Album Review: Matthew Herbert / ‘The End of Silence’ (Accidental)

Matthew Herbert The End of Silence

★★★★☆

Ambitious even by Matthew Herbert’s individual, shapeshifter standards intended to send synopsis writers scurrying, The End of Silence imagines the aftermath, aftershock and flashback of a bomb going off. Obviously not as simple as that, a three-part improvisation of musique concrete with real meaning, composed as a left-for-dead transmission and depicting a grim need for survival when deciding whether to lie low or make a run for it, attempts to make sense (if there is any sense to be gleaned) of such callousness. Without cheapening the sentiment, the bare bones are: the explosion hits (a real-life Libyan field recording), Herbert reacts.
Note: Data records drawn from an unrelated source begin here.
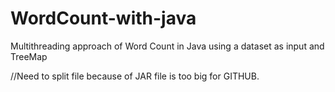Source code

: # WordCount-with-java

Multithreading approach of Word Count in Java using a dataset as input and TreeMap

//Need to split file because of JAR file is too big for GITHUB.
 
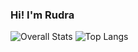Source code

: ### Hi! I'm Rudra

![Overall Stats](https://github-readme-stats-gilt-one-15.vercel.app/api?username=rudra-singh1&count_private=true&theme=transparent&show_icons=true&hide=stars,contribs&rank_icon=github)
![Top Langs](https://github-readme-stats-gilt-one-15.vercel.app/api/top-langs/?username=rudra-singh1&theme=transparent&layout=compact&hide=html&count_private=true)
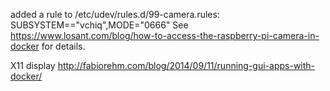 added a rule to /etc/udev/rules.d/99-camera.rules: SUBSYSTEM=="vchiq",MODE="0666"
See https://www.losant.com/blog/how-to-access-the-raspberry-pi-camera-in-docker for details.

X11 display
http://fabiorehm.com/blog/2014/09/11/running-gui-apps-with-docker/

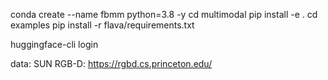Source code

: conda create --name fbmm python=3.8 -y
cd multimodal
pip install -e .
cd examples
pip install -r flava/requirements.txt

huggingface-cli login



data:
SUN RGB-D: https://rgbd.cs.princeton.edu/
Clearly you’re gonna have to get into the right frame of mind before taking this on (make sure the surround sound is sorted as well), and also understand Herbert’s development of his muse was far from the frontline but envisioned in a UK barn. Though anomalous throughout each episode, it’s rare for there to be any moments of deathly silence. Herbert and his think-tank band convey more the suspended shock of being adjacent to the blast, gunfire and combat still in muffled earshot in anticipation of further detonations. As confusion reigns a disorientating peace persists bordering on misplaced optimism, jumping like paused videotape while eerie runs of electricity tangle with genuine melody.

Ears ringing, stomach knotting, heart racing, Herbert slips you in and out of consciousness, pulls you underground and makes you scrabble back upwards toward daylight.